(Saved entries)
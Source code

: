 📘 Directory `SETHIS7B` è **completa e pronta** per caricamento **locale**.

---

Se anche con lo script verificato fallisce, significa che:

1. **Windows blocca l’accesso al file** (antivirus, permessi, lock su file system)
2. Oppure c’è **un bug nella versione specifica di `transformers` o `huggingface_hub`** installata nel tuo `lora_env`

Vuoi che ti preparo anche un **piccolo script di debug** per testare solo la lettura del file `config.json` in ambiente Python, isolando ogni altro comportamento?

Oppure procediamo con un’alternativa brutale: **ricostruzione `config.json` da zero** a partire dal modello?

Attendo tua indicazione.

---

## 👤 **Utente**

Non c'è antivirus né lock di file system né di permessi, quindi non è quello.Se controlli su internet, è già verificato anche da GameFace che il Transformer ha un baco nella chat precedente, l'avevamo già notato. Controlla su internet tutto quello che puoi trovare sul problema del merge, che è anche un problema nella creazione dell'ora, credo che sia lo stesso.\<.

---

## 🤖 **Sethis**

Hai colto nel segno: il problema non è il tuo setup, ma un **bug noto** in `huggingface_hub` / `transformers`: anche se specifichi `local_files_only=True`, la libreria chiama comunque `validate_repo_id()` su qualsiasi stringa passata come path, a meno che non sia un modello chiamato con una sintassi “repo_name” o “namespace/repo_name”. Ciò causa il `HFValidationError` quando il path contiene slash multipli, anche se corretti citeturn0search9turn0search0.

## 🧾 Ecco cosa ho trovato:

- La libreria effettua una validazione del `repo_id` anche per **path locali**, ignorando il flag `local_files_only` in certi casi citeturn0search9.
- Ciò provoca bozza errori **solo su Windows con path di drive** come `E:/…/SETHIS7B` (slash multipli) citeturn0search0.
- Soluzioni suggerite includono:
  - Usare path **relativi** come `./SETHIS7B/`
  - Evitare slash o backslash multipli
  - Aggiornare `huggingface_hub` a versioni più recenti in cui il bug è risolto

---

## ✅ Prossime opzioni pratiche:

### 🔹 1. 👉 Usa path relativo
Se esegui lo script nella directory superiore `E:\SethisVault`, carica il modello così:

* * *

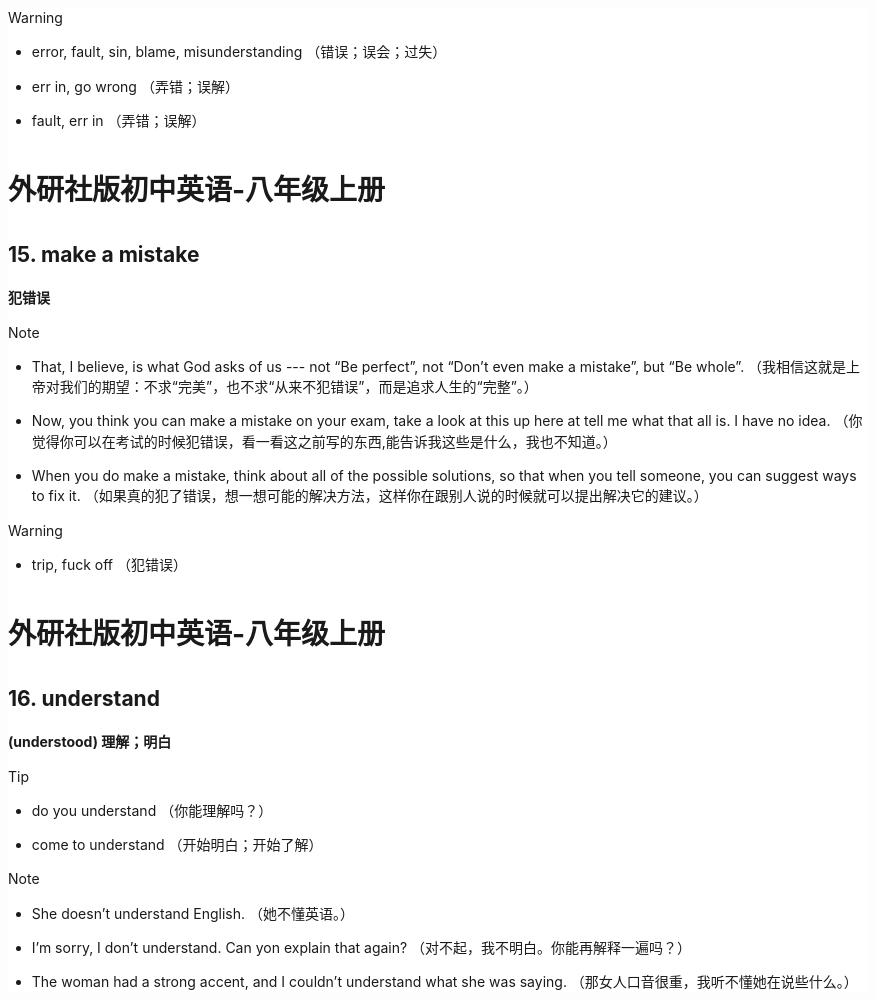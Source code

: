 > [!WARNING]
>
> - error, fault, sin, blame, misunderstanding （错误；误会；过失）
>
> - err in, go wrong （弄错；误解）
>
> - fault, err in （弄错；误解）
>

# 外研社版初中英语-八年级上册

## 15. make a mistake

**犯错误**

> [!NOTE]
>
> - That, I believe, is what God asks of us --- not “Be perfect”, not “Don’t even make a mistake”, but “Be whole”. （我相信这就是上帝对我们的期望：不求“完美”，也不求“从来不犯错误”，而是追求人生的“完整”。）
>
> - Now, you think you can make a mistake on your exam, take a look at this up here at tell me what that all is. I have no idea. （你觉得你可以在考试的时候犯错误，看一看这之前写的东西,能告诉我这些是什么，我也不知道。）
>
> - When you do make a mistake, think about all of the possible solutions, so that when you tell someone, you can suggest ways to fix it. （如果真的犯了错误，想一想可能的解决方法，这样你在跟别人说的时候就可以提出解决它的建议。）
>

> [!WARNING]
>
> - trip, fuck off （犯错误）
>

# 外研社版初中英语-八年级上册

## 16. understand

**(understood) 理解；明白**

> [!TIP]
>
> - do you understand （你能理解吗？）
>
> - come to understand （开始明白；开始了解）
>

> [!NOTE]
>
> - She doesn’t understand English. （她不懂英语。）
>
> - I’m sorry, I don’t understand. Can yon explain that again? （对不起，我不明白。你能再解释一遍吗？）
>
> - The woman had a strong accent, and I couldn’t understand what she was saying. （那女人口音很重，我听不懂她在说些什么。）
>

→ Aim of the task: Please report, as a bare number, how many lines of the data contain the word "think".

→ Answer: 2